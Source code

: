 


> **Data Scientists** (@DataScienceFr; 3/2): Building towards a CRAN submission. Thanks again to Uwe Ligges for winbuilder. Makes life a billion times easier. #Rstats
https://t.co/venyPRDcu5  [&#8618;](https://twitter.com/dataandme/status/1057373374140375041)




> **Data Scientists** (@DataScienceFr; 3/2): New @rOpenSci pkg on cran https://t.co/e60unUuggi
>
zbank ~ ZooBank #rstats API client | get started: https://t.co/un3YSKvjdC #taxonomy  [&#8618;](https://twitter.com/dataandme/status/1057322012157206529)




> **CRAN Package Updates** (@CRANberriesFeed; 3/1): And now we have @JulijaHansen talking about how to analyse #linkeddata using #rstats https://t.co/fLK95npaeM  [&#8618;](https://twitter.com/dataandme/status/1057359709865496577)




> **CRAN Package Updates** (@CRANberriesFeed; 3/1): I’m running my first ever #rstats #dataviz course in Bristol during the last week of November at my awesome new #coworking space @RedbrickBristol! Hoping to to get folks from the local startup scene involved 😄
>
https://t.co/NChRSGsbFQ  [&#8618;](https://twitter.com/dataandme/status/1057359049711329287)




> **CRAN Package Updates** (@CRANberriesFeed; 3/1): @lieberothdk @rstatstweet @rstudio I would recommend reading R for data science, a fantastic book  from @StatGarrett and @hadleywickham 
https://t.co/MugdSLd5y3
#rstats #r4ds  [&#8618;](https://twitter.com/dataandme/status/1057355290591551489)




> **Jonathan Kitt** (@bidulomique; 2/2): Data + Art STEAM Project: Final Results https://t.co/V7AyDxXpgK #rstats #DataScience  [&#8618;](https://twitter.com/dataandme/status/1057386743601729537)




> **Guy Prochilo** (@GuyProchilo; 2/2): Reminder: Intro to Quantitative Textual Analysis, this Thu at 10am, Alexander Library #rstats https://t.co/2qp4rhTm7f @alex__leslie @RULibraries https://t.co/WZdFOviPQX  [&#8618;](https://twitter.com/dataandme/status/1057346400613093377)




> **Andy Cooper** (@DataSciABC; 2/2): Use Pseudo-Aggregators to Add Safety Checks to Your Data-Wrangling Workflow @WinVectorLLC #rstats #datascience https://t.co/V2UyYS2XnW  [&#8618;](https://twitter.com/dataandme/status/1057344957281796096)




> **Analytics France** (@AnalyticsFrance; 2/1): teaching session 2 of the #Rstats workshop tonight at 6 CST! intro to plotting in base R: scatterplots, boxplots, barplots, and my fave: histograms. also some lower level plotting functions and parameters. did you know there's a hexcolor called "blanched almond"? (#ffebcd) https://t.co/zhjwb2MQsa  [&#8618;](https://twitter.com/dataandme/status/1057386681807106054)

# [Task details]
Print only the lines running from the one with "(@bidulomique; 2/2): Data" to the final line of the data above, each exactly as it appears.

# [Answer to this problem]
> **Jonathan Kitt** (@bidulomique; 2/2): Data + Art STEAM Project: Final Results https://t.co/V7AyDxXpgK #rstats #DataScience  [&#8618;](https://twitter.com/dataandme/status/1057386743601729537)




> **Guy Prochilo** (@GuyProchilo; 2/2): Reminder: Intro to Quantitative Textual Analysis, this Thu at 10am, Alexander Library #rstats https://t.co/2qp4rhTm7f @alex__leslie @RULibraries https://t.co/WZdFOviPQX  [&#8618;](https://twitter.com/dataandme/status/1057346400613093377)




> **Andy Cooper** (@DataSciABC; 2/2): Use Pseudo-Aggregators to Add Safety Checks to Your Data-Wrangling Workflow @WinVectorLLC #rstats #datascience https://t.co/V2UyYS2XnW  [&#8618;](https://twitter.com/dataandme/status/1057344957281796096)




> **Analytics France** (@AnalyticsFrance; 2/1): teaching session 2 of the #Rstats workshop tonight at 6 CST! intro to plotting in base R: scatterplots, boxplots, barplots, and my fave: histograms. also some lower level plotting functions and parameters. did you know there's a hexcolor called "blanched almond"? (#ffebcd) https://t.co/zhjwb2MQsa  [&#8618;](https://twitter.com/dataandme/status/1057386681807106054)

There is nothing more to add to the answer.